À conversa com Enrico Rava:

(Entrevista de Leonel Santos em 16 de Fevereiro de 2008)

«Eu penso que a música não é capaz de fazer parar as guerras; não muda o mundo. A única coisa que a música pode fazer é tornar a vida melhor. E é isso que eu quero: fazer as pessoas mais felizes»

 

Enrico Rava

JazzLogical - O seu disco The Word And The Days foi votado pela crítica portuguesa como o melhor disco de Jazz do ano passado. O grupo que vai tocar em Lisboa este disco é a sua formação principal, mas alimenta vários outros projectos.
Enrico Rava - Além deste quinteto tenho o duo com Stefano Bollani, e tenho também um grupo chamado New Generation que como o nome indica é composto de jovens músicos, e ainda um trio, Europeans, onde toca Eberhard Weber, o contraixista. Os Europeans têm tocado pouco porque Eberhard tem estado doente.
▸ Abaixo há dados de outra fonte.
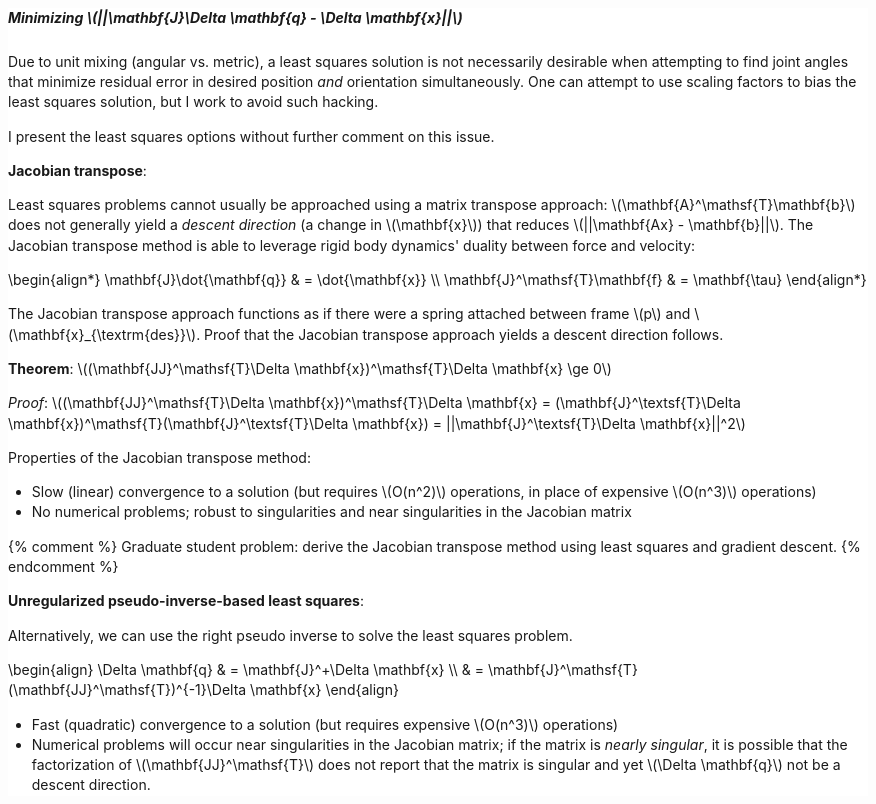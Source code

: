##### Minimizing  \\(||\mathbf{J}\Delta \mathbf{q} - \Delta \mathbf{x}||\\)
Due to unit mixing (angular vs. metric), a least squares solution is not 
necessarily desirable when attempting to find
joint angles that minimize residual error in desired position _and_
orientation simultaneously. One can attempt to use scaling factors to bias
the least squares solution, but I work to avoid such hacking.

I present the least squares options without further comment on this issue.

__Jacobian transpose__:

Least squares problems cannot usually be approached using a matrix transpose
approach: \\(\mathbf{A}^\mathsf{T}\mathbf{b}\\) does not generally yield a 
_descent direction_ (a change in \\(\mathbf{x}\\)) that reduces \\(||\mathbf{Ax} - \mathbf{b}||\\). The Jacobian transpose method is able to leverage rigid body dynamics' duality between force and
velocity:

\begin{align*}
\mathbf{J}\dot{\mathbf{q}} & = \dot{\mathbf{x}} \\\\
\mathbf{J}^\mathsf{T}\mathbf{f} & = \mathbf{\tau}
\end{align*}

The Jacobian transpose approach functions as if there were a spring attached 
between frame \\(p\\) and \\(\mathbf{x}\_{\textrm{des}}\\). Proof
that the Jacobian transpose approach yields a descent direction follows.

__Theorem__: \\((\mathbf{JJ}^\mathsf{T}\Delta \mathbf{x})^\mathsf{T}\Delta \mathbf{x} \ge 0\\)

_Proof_: \\((\mathbf{JJ}^\mathsf{T}\Delta \mathbf{x})^\mathsf{T}\Delta \mathbf{x} = (\mathbf{J}^\textsf{T}\Delta \mathbf{x})^\mathsf{T}(\mathbf{J}^\textsf{T}\Delta \mathbf{x}) = ||\mathbf{J}^\textsf{T}\Delta \mathbf{x}||^2\\)

Properties of the Jacobian transpose method:

* Slow (linear) convergence to a solution (but requires \\(O(n^2)\\) operations, in place of expensive \\(O(n^3)\\) operations)
* No numerical problems; robust to singularities and near singularities in the Jacobian matrix

{% comment %}
Graduate student problem: derive the Jacobian transpose method using
least squares and gradient descent.
{% endcomment %}

__Unregularized pseudo-inverse-based least squares__:

Alternatively, we can use the right pseudo inverse to solve the least squares problem.

\begin{align}
\Delta \mathbf{q} & = \mathbf{J}^+\Delta \mathbf{x} \\\\
 & = \mathbf{J}^\mathsf{T}(\mathbf{JJ}^\mathsf{T})^{-1}\Delta \mathbf{x}
\end{align}

* Fast (quadratic) convergence to a solution (but requires expensive \\(O(n^3)\\) operations)
* Numerical problems will occur near singularities in the Jacobian matrix; 
if the matrix is _nearly singular_, it is possible that the factorization of \\(\mathbf{JJ}^\mathsf{T}\\) does not report that the matrix is singular  and yet \\(\Delta \mathbf{q}\\) not be a descent direction.
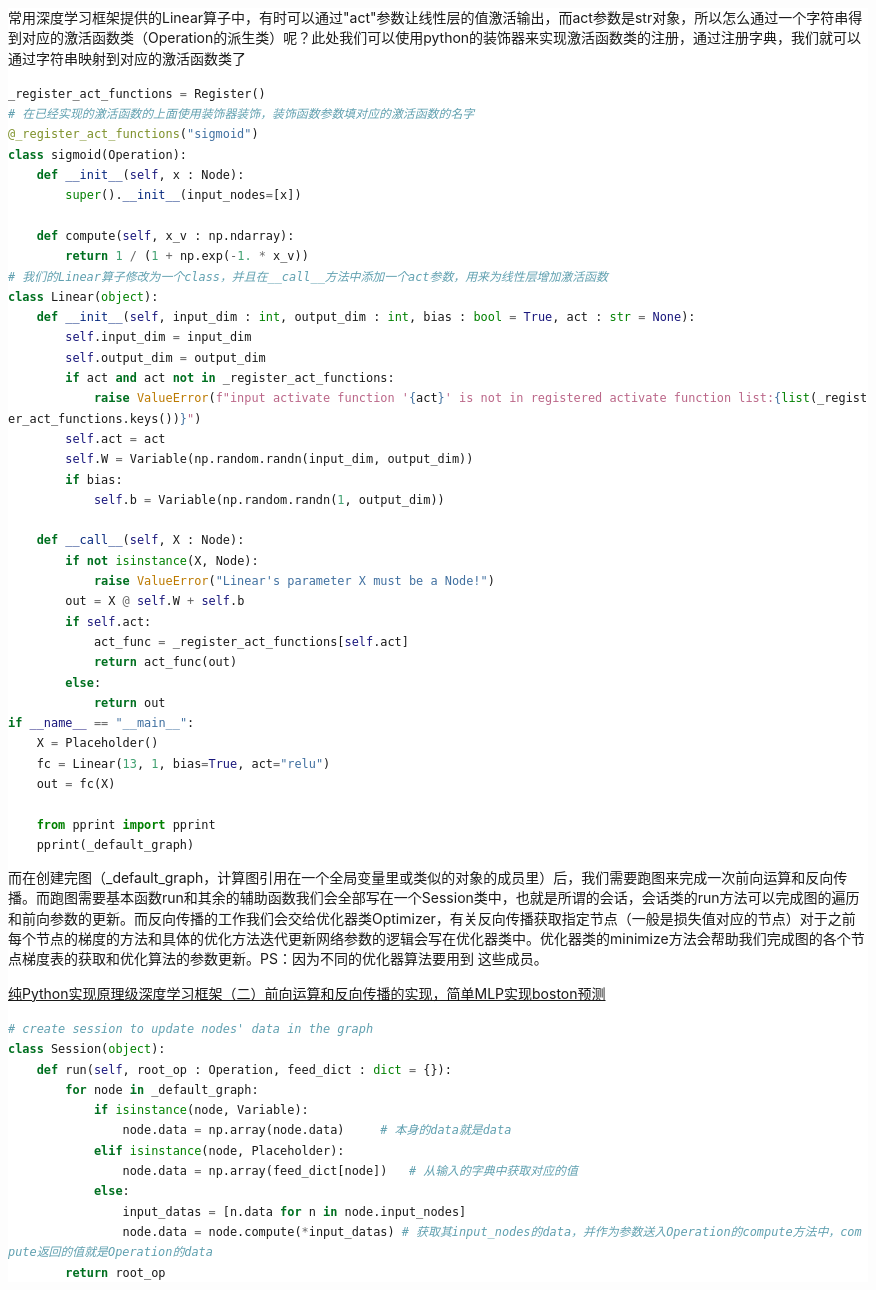 常用深度学习框架提供的Linear算子中，有时可以通过"act"参数让线性层的值激活输出，而act参数是str对象，所以怎么通过一个字符串得到对应的激活函数类（Operation的派生类）呢？此处我们可以使用python的装饰器来实现激活函数类的注册，通过注册字典，我们就可以通过字符串映射到对应的激活函数类了

```python
_register_act_functions = Register()
# 在已经实现的激活函数的上面使用装饰器装饰，装饰函数参数填对应的激活函数的名字
@_register_act_functions("sigmoid")
class sigmoid(Operation):
    def __init__(self, x : Node):
        super().__init__(input_nodes=[x])
    
    def compute(self, x_v : np.ndarray):
        return 1 / (1 + np.exp(-1. * x_v))
# 我们的Linear算子修改为一个class，并且在__call__方法中添加一个act参数，用来为线性层增加激活函数
class Linear(object):
    def __init__(self, input_dim : int, output_dim : int, bias : bool = True, act : str = None):
        self.input_dim = input_dim
        self.output_dim = output_dim
        if act and act not in _register_act_functions:
            raise ValueError(f"input activate function '{act}' is not in registered activate function list:{list(_register_act_functions.keys())}")
        self.act = act
        self.W = Variable(np.random.randn(input_dim, output_dim))
        if bias:
            self.b = Variable(np.random.randn(1, output_dim))
    
    def __call__(self, X : Node):
        if not isinstance(X, Node):
            raise ValueError("Linear's parameter X must be a Node!")
        out = X @ self.W + self.b
        if self.act:
            act_func = _register_act_functions[self.act]
            return act_func(out)
        else:
            return out
if __name__ == "__main__":
    X = Placeholder()
    fc = Linear(13, 1, bias=True, act="relu")
    out = fc(X)

    from pprint import pprint
    pprint(_default_graph)
```

而在创建完图（_default_graph，计算图引用在一个全局变量里或类似的对象的成员里）后，我们需要跑图来完成一次前向运算和反向传播。而跑图需要基本函数run和其余的辅助函数我们会全部写在一个Session类中，也就是所谓的会话，会话类的run方法可以完成图的遍历和前向参数的更新。而反向传播的工作我们会交给优化器类Optimizer，有关反向传播获取指定节点（一般是损失值对应的节点）对于之前每个节点的梯度的方法和具体的优化方法迭代更新网络参数的逻辑会写在优化器类中。优化器类的minimize方法会帮助我们完成图的各个节点梯度表的获取和优化算法的参数更新。PS：因为不同的优化器算法要用到 这些成员。

[纯Python实现原理级深度学习框架（二）前向运算和反向传播的实现，简单MLP实现boston预测](https://zhuanlan.zhihu.com/p/352130729)

```python
# create session to update nodes' data in the graph
class Session(object):
    def run(self, root_op : Operation, feed_dict : dict = {}):
        for node in _default_graph:
            if isinstance(node, Variable):
                node.data = np.array(node.data)     # 本身的data就是data
            elif isinstance(node, Placeholder):
                node.data = np.array(feed_dict[node])   # 从输入的字典中获取对应的值
            else:
                input_datas = [n.data for n in node.input_nodes]
                node.data = node.compute(*input_datas) # 获取其input_nodes的data，并作为参数送入Operation的compute方法中，compute返回的值就是Operation的data
        return root_op
```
Nos últimos meses eu tenho alimentado também um projecto dedicado à música de Chet Baker porque é o 20.º aniversário da sua morte. Com Philip Catherine, Riccardo Del Fra e Aldo Romano, que são músicos que tocaram com Chet. É um concerto só com repertório de Chet Baker. Mas na próxima semana vou gravar o meu novo álbum para a ECM, com Mark Turner, Larry Grenadier, Paul Motian e Stefano Bollani. Paul Motian foi operado e decidiu não viajar mais. Só toca se puder ir dormir a casa. É uma das razões porque vou para New York. Mas é uma banda americana, excepto Bollani. Vamos tocar uma semana no Birdland, em New York, e depois gravamos.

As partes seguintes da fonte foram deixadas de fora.